Optimal therapy design Pharma companies have made extensive use of mathematical modeling since decades for optimizing the dosage regimen of conventional drugs. The idea here is that well-characterized mathematical models, accounting for the time profile of systemic drug concentration and its physiological effect, can be used to decide on the correct dosage and timing for drug administration (for targeted cancer inhibition see [137]; for antibody therapy of cancer, see [138]). In pharma companies the development of immune therapies based on the use of checkpoint blockade inhibitors, considered in this sense as ‘conventional drugs’, are certainly following similar modeling-based procedures to optimize their dosage regime. We think that the same principles can be applied to the optimization of therapeutic anticancer vaccines. In line with this idea, Castiglione and Piccoli proposed the use of mathematical modeling and optimal control techniques to design optimized immune therapy schedules [139]. Pennisi and coworkers derived and characterized a computational model for lung metastases in a mice model of breast cancer and their treatment using a combination of allogeneic tumor cell vaccination and interleukin 12 administrations [140]. They further used systematic model simulations together with genetic algorithms [141] to look for an optimal vaccination protocol allowing for (a) maximization of prevented metastases and (b) minimization of the vaccine injections.
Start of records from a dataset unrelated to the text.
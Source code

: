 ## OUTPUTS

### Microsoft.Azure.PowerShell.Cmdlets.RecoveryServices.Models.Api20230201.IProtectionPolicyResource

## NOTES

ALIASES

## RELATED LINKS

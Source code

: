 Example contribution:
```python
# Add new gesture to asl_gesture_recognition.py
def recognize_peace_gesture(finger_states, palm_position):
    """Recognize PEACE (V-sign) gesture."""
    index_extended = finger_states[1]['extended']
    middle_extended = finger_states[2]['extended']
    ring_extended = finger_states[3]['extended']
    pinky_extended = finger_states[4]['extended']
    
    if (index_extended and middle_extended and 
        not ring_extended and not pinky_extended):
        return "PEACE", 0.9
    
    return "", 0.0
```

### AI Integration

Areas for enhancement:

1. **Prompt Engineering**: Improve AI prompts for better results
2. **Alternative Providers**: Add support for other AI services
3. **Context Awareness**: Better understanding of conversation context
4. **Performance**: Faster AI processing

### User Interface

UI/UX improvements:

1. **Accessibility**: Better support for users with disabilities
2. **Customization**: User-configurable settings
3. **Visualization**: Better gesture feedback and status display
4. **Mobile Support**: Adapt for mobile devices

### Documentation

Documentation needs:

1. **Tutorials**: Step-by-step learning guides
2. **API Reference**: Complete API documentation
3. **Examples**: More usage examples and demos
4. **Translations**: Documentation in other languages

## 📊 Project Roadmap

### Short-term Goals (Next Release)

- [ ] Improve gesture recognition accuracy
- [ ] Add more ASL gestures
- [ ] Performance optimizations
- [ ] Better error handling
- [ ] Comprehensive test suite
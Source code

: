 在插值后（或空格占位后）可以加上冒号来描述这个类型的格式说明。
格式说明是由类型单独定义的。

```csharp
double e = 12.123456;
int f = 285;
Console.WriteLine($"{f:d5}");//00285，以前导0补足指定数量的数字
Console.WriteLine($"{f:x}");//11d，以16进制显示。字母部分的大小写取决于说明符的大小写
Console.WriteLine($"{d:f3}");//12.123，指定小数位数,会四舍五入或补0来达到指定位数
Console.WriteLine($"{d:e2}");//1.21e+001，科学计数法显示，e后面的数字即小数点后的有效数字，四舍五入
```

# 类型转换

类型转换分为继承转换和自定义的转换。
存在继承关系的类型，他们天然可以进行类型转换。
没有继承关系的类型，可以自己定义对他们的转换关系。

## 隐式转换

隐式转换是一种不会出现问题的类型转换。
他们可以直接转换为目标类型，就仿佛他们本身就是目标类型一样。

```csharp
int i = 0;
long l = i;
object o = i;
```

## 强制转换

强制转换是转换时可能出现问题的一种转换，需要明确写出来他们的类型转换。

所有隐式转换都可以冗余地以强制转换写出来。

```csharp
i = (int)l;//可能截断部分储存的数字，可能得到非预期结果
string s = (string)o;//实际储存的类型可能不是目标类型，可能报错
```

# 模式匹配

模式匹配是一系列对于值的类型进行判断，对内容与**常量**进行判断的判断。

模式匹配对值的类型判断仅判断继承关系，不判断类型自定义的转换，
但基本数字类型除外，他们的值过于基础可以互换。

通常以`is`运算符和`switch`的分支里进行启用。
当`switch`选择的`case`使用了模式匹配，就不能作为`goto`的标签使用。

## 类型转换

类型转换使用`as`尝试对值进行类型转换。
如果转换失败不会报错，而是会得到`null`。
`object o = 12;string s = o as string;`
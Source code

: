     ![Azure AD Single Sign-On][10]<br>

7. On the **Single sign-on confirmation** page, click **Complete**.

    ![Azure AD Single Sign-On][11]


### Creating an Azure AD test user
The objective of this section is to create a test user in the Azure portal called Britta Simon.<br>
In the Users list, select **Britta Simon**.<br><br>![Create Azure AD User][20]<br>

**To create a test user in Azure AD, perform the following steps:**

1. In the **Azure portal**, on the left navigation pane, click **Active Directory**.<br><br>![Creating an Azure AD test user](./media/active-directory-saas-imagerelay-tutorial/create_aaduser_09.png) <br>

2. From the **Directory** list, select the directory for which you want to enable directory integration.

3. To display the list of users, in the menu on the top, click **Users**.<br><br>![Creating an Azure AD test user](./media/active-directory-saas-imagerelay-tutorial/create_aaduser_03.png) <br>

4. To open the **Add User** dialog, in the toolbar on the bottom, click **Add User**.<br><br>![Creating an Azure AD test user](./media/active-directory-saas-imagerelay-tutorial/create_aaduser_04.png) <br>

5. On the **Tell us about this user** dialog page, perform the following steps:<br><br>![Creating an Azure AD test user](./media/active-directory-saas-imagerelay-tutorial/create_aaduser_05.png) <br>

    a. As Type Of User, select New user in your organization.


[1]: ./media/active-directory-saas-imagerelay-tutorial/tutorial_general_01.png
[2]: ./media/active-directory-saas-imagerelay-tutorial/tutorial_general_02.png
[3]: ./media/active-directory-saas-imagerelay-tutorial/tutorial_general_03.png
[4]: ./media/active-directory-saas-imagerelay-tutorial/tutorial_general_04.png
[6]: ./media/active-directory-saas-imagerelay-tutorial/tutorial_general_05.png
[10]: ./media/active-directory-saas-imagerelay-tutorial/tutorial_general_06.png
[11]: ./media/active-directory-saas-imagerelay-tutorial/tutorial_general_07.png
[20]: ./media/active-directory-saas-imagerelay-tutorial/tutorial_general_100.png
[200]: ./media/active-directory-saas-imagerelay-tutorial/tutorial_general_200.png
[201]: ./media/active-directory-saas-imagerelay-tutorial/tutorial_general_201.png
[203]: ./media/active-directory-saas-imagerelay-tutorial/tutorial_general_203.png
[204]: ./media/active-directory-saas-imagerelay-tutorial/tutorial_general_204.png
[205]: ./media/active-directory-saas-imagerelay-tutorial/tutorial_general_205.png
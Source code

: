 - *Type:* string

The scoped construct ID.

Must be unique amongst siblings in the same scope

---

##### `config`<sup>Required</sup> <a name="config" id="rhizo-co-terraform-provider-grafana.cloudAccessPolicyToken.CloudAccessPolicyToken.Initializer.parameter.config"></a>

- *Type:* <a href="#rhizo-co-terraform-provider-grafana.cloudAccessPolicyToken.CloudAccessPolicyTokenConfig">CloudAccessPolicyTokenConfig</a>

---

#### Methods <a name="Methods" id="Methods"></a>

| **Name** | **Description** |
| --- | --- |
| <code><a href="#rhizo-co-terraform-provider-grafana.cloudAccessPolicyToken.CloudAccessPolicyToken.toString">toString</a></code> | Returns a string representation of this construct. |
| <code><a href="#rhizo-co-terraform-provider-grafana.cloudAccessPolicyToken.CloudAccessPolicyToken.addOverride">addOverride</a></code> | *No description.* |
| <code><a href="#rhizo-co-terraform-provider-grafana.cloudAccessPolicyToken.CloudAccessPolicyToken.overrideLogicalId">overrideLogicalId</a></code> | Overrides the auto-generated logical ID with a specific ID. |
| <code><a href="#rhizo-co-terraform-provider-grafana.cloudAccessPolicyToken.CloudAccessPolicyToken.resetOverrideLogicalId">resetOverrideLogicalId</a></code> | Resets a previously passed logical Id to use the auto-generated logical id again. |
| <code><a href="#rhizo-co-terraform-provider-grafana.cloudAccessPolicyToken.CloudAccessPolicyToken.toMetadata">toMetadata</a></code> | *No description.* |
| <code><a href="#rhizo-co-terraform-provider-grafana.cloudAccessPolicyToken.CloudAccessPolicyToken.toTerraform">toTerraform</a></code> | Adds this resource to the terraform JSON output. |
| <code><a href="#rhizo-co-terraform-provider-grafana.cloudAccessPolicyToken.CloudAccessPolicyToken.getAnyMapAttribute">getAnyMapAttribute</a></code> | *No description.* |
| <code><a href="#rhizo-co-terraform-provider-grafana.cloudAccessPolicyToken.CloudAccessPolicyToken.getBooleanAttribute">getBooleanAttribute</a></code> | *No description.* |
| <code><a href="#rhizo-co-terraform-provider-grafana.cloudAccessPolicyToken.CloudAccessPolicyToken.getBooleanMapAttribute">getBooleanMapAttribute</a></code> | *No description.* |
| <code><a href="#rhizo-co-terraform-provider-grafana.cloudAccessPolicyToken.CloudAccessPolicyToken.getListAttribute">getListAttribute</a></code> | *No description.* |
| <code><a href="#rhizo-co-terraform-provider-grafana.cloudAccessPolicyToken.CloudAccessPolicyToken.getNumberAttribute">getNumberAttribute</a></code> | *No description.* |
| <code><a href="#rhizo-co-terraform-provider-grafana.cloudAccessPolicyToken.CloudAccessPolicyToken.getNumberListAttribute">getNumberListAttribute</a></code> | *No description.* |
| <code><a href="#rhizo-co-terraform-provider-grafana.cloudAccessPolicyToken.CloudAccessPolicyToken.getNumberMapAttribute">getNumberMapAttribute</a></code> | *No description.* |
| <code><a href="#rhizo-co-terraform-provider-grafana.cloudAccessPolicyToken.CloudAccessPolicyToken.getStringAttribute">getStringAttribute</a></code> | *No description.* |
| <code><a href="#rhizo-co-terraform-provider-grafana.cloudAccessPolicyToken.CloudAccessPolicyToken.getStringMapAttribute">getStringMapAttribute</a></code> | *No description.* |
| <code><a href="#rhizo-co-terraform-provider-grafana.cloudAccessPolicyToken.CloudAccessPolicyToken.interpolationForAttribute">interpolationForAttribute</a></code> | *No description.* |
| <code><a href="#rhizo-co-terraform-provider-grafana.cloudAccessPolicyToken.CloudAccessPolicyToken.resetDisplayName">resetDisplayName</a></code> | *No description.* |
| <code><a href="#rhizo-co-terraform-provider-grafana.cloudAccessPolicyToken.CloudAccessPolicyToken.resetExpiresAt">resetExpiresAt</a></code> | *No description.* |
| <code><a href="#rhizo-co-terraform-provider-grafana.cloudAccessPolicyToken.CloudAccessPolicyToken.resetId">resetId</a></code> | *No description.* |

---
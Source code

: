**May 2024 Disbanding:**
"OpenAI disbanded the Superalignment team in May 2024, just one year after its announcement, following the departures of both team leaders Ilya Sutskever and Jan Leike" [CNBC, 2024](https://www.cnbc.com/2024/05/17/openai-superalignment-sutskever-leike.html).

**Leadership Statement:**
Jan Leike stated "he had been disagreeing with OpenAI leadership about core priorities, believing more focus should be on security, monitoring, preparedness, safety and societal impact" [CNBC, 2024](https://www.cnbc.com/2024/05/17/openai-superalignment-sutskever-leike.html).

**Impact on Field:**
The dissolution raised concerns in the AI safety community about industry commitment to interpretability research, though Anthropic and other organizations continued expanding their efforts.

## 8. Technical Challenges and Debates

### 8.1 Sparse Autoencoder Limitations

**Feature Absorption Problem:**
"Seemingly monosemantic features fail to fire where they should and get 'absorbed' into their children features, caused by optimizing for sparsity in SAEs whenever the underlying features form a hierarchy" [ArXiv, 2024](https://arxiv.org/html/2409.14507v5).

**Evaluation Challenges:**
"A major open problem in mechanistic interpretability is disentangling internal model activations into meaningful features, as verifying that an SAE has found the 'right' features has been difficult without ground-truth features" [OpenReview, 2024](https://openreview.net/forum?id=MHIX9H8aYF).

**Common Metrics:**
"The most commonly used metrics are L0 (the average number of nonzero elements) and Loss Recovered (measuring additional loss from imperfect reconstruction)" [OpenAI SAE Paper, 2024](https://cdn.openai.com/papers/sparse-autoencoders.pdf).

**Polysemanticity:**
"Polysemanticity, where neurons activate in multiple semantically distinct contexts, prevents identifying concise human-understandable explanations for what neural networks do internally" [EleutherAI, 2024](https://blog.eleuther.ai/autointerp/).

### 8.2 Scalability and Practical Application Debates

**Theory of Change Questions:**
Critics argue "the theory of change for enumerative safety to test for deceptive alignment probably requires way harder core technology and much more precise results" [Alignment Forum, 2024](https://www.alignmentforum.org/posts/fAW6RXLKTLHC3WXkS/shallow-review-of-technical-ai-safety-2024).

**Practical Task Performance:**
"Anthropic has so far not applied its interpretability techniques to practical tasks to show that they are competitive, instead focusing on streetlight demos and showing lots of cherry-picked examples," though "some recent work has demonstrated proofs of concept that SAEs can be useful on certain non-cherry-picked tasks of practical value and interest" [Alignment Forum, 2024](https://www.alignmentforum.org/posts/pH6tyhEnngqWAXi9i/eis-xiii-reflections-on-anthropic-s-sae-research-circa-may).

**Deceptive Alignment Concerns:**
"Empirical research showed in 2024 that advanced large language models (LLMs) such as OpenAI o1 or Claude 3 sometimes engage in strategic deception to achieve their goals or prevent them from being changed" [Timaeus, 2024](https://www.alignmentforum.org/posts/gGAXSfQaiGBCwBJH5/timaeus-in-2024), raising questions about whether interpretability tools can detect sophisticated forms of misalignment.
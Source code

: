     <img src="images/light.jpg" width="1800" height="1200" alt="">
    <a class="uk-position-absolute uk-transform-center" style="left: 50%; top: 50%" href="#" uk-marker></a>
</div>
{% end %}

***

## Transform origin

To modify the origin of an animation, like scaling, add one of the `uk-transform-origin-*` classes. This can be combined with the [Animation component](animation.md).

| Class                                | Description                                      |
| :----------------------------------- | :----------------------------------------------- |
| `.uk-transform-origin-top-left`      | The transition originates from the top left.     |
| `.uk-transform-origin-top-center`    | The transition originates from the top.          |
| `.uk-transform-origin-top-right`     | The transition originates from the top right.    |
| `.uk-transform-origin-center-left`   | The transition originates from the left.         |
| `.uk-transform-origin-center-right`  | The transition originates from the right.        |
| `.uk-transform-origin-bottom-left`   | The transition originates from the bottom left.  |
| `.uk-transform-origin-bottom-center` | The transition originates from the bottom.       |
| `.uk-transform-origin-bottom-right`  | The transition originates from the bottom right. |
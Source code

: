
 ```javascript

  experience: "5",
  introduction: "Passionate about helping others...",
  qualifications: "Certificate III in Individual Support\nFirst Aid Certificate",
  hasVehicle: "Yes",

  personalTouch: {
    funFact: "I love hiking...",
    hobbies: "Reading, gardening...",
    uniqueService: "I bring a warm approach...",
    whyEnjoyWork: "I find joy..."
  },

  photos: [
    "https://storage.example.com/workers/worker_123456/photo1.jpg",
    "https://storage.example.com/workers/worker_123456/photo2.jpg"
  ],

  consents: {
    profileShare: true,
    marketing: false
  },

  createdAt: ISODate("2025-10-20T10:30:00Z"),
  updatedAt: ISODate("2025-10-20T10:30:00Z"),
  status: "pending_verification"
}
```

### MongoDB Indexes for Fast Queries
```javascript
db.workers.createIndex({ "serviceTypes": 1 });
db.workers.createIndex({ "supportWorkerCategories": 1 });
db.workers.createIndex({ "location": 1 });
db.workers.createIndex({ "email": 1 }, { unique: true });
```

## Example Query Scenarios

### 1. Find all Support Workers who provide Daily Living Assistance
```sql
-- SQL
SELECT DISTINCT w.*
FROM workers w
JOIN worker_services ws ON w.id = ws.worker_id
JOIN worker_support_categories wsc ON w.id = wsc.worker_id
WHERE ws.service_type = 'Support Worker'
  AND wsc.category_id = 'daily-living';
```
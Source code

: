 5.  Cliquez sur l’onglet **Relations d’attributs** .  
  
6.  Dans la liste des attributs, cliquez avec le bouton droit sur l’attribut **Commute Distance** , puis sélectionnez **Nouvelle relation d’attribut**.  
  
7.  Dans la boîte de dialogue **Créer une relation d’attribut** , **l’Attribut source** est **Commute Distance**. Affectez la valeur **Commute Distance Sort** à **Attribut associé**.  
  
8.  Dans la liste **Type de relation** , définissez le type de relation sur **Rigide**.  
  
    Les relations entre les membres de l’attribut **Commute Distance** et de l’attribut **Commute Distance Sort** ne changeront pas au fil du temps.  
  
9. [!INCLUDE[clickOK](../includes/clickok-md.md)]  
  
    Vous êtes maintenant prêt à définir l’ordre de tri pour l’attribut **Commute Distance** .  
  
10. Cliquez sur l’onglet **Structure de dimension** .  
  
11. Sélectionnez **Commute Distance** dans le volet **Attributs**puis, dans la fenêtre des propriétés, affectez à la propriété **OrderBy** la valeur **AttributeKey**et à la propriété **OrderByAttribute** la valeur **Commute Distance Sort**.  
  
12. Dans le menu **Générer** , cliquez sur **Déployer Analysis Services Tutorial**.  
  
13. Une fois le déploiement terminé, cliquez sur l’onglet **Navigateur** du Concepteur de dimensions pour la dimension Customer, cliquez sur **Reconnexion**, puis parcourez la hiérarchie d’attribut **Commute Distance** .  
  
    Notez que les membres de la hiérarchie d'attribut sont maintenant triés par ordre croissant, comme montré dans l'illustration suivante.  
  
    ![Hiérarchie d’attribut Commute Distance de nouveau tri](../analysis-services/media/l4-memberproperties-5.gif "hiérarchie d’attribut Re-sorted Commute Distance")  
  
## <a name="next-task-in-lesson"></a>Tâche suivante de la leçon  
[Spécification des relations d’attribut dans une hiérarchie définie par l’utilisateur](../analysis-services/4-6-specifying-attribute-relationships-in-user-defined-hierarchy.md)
We note that this can be envisioned as a multi-objective optimization problem, which can produce multiple efficient alternative solutions deserving special analysis [142]. Palladini and coworkers (2010) used mathematical modeling to design in silico designed protocols aiming at reducing the number of vaccinations while increasing their efficacy. The model predictions were experimentally validated in vivo in a mouse model of preventive vaccination using HER-2/neu transgenic mice. A surprising result from their analysis is that the progressive aging of the immune system may play a role in the efficacy of anticancer vaccination: to compensate this effect they propose to boost immune responses in elderly hosts [143].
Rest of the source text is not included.